Records drawn from a dataset
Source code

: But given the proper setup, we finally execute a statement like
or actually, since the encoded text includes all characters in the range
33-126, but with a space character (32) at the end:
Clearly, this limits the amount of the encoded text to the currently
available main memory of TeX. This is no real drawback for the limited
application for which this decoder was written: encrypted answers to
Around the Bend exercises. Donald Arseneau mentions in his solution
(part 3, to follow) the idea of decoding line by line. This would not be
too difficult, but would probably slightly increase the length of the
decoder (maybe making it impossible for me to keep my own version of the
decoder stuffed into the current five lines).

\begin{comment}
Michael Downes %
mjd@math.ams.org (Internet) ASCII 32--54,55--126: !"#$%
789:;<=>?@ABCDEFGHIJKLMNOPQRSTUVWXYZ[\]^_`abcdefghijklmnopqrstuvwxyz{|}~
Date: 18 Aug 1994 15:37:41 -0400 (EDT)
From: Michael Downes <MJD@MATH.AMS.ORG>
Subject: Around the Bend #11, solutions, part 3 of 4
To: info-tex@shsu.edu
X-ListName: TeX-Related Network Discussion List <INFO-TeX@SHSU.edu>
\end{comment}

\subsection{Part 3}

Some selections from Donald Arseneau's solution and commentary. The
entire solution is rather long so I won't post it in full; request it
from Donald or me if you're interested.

==

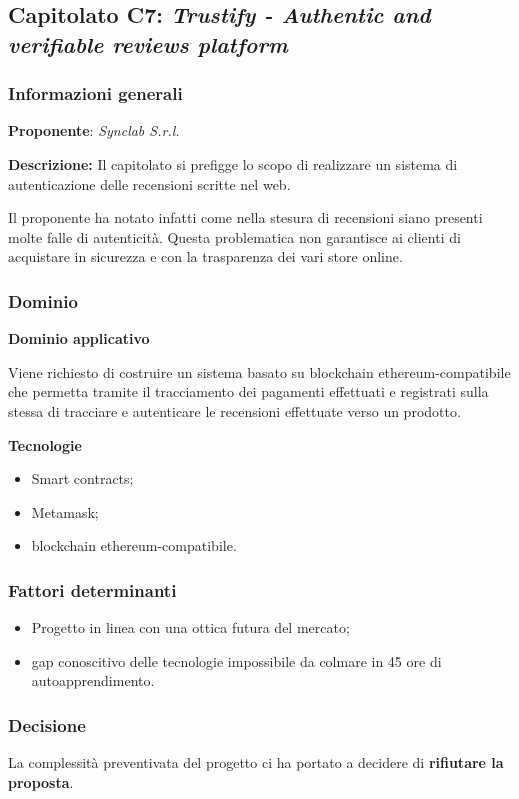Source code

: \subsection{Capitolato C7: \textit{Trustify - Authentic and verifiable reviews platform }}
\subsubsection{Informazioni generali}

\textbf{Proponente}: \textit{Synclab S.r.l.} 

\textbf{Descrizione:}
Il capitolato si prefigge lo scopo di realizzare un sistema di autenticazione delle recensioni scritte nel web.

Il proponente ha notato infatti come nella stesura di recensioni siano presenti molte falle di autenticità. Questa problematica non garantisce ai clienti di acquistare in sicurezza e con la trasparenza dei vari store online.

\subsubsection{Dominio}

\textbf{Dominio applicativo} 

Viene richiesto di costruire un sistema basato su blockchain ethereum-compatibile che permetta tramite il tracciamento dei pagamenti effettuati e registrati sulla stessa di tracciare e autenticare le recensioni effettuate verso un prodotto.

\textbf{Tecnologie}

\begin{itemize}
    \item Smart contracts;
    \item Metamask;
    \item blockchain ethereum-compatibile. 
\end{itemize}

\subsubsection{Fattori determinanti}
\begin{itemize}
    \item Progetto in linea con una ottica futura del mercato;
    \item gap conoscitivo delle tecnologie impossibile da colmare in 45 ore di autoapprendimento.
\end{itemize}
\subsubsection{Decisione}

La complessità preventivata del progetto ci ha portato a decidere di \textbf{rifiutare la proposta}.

(Exercise): In the entries above, locate every line with the word "decoder" and copy it.

(Answer space):
application for which this decoder was written: encrypted answers to
decoder (maybe making it impossible for me to keep my own version of the
decoder stuffed into the current five lines).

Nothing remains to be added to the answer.